## Required action
Would you retype the listing below exactly as given?

## The input

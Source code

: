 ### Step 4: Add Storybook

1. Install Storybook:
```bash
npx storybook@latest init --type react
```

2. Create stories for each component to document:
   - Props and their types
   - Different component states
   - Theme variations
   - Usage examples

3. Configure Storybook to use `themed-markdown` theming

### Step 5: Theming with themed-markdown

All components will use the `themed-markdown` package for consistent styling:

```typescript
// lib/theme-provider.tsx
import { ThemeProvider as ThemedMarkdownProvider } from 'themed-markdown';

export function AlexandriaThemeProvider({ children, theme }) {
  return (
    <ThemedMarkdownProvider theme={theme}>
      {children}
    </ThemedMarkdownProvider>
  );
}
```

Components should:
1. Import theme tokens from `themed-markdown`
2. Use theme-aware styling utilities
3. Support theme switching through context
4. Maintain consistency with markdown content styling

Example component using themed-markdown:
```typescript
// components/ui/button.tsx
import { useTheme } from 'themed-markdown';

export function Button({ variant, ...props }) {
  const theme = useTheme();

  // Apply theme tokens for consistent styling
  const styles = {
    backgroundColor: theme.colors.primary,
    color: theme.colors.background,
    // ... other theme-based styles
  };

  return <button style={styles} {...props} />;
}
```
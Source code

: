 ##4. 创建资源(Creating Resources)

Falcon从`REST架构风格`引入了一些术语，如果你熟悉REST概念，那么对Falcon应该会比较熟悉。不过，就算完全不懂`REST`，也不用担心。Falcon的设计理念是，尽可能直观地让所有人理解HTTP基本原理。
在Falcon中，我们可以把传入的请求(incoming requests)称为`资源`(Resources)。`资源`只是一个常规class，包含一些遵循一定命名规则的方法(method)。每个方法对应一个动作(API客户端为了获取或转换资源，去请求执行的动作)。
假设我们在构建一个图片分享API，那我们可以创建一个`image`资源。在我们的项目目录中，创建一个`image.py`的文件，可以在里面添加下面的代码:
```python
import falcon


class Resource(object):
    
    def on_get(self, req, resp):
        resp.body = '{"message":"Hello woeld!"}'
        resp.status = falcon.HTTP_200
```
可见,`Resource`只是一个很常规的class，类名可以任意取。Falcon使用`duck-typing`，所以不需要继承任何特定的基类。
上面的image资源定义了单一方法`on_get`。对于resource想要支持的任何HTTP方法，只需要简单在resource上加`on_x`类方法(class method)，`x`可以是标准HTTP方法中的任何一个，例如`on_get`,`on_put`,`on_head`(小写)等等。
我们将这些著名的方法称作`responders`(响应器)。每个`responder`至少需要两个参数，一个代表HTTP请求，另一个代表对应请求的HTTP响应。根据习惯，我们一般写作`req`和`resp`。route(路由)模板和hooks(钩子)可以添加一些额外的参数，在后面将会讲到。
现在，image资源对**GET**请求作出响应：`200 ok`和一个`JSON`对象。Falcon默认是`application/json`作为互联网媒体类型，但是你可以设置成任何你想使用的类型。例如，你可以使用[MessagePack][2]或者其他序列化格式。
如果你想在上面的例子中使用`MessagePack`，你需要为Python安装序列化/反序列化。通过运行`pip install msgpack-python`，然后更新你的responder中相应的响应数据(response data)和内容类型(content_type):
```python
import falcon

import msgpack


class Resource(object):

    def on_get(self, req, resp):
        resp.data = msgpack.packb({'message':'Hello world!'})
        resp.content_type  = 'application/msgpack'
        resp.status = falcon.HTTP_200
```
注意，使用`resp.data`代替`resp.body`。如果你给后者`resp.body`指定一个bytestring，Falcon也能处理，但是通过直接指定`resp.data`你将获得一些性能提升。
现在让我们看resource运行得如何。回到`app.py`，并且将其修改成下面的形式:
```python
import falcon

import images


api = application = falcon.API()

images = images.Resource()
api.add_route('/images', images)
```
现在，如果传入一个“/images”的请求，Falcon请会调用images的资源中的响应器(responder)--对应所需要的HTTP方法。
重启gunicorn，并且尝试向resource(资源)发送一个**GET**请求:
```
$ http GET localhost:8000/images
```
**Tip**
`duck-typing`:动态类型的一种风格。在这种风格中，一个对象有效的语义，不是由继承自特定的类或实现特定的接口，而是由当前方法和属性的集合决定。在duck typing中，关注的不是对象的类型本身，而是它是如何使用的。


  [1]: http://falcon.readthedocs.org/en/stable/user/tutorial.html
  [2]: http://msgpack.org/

## Answer for this exercise
Source code

: ### Step 4: Add Storybook

1. Install Storybook:
```bash
npx storybook@latest init --type react
```

2. Create stories for each component to document:
   - Props and their types
   - Different component states
   - Theme variations
   - Usage examples

3. Configure Storybook to use `themed-markdown` theming

### Step 5: Theming with themed-markdown

All components will use the `themed-markdown` package for consistent styling:

```typescript
// lib/theme-provider.tsx
import { ThemeProvider as ThemedMarkdownProvider } from 'themed-markdown';

export function AlexandriaThemeProvider({ children, theme }) {
  return (
    <ThemedMarkdownProvider theme={theme}>
      {children}
    </ThemedMarkdownProvider>
  );
}
```

Components should:
1. Import theme tokens from `themed-markdown`
2. Use theme-aware styling utilities
3. Support theme switching through context
4. Maintain consistency with markdown content styling

Example component using themed-markdown:
```typescript
// components/ui/button.tsx
import { useTheme } from 'themed-markdown';

export function Button({ variant, ...props }) {
  const theme = useTheme();

  // Apply theme tokens for consistent styling
  const styles = {
    backgroundColor: theme.colors.primary,
    color: theme.colors.background,
    // ... other theme-based styles
  };

  return <button style={styles} {...props} />;
}
```
Source code

: ##4. 创建资源(Creating Resources)

Falcon从`REST架构风格`引入了一些术语，如果你熟悉REST概念，那么对Falcon应该会比较熟悉。不过，就算完全不懂`REST`，也不用担心。Falcon的设计理念是，尽可能直观地让所有人理解HTTP基本原理。
在Falcon中，我们可以把传入的请求(incoming requests)称为`资源`(Resources)。`资源`只是一个常规class，包含一些遵循一定命名规则的方法(method)。每个方法对应一个动作(API客户端为了获取或转换资源，去请求执行的动作)。
假设我们在构建一个图片分享API，那我们可以创建一个`image`资源。在我们的项目目录中，创建一个`image.py`的文件，可以在里面添加下面的代码:
```python
import falcon


class Resource(object):
    
    def on_get(self, req, resp):
        resp.body = '{"message":"Hello woeld!"}'
        resp.status = falcon.HTTP_200
```
可见,`Resource`只是一个很常规的class，类名可以任意取。Falcon使用`duck-typing`，所以不需要继承任何特定的基类。
上面的image资源定义了单一方法`on_get`。对于resource想要支持的任何HTTP方法，只需要简单在resource上加`on_x`类方法(class method)，`x`可以是标准HTTP方法中的任何一个，例如`on_get`,`on_put`,`on_head`(小写)等等。
我们将这些著名的方法称作`responders`(响应器)。每个`responder`至少需要两个参数，一个代表HTTP请求，另一个代表对应请求的HTTP响应。根据习惯，我们一般写作`req`和`resp`。route(路由)模板和hooks(钩子)可以添加一些额外的参数，在后面将会讲到。
现在，image资源对**GET**请求作出响应：`200 ok`和一个`JSON`对象。Falcon默认是`application/json`作为互联网媒体类型，但是你可以设置成任何你想使用的类型。例如，你可以使用[MessagePack][2]或者其他序列化格式。
如果你想在上面的例子中使用`MessagePack`，你需要为Python安装序列化/反序列化。通过运行`pip install msgpack-python`，然后更新你的responder中相应的响应数据(response data)和内容类型(content_type):
```python
import falcon

import msgpack


class Resource(object):

    def on_get(self, req, resp):
        resp.data = msgpack.packb({'message':'Hello world!'})
        resp.content_type  = 'application/msgpack'
        resp.status = falcon.HTTP_200
```
注意，使用`resp.data`代替`resp.body`。如果你给后者`resp.body`指定一个bytestring，Falcon也能处理，但是通过直接指定`resp.data`你将获得一些性能提升。
现在让我们看resource运行得如何。回到`app.py`，并且将其修改成下面的形式:
```python
import falcon

import images


api = application = falcon.API()

images = images.Resource()
api.add_route('/images', images)
```
现在，如果传入一个“/images”的请求，Falcon请会调用images的资源中的响应器(responder)--对应所需要的HTTP方法。
重启gunicorn，并且尝试向resource(资源)发送一个**GET**请求:
```
$ http GET localhost:8000/images
```
**Tip**
`duck-typing`:动态类型的一种风格。在这种风格中，一个对象有效的语义，不是由继承自特定的类或实现特定的接口，而是由当前方法和属性的集合决定。在duck typing中，关注的不是对象的类型本身，而是它是如何使用的。


  [1]: http://falcon.readthedocs.org/en/stable/user/tutorial.html
  [2]: http://msgpack.org/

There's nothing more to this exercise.